Information shown =>
=====
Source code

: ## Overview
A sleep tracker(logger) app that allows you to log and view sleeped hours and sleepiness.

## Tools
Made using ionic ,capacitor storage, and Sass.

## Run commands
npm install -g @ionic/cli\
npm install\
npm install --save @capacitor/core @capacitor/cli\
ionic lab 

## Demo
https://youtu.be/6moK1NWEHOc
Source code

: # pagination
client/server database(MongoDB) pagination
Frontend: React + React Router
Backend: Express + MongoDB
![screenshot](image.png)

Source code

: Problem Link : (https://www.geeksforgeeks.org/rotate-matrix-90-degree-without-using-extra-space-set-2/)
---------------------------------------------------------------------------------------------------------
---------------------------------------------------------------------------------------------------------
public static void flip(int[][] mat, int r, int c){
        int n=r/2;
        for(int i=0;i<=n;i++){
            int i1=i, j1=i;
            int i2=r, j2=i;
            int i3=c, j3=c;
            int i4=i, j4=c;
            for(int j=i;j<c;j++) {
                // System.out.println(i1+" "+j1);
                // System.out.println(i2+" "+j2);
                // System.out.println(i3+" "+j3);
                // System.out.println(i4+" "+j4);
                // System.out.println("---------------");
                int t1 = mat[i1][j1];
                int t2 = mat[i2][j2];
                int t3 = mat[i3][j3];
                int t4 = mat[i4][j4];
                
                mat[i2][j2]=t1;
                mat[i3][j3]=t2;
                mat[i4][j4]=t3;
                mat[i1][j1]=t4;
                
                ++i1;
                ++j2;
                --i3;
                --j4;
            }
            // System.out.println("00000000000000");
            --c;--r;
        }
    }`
=====
Lines holding "https" in the material above are to be reported.

Answer for the task =>
https://youtu.be/6moK1NWEHOc
: Problem Link : (https://www.geeksforgeeks.org/rotate-matrix-90-degree-without-using-extra-space-set-2/)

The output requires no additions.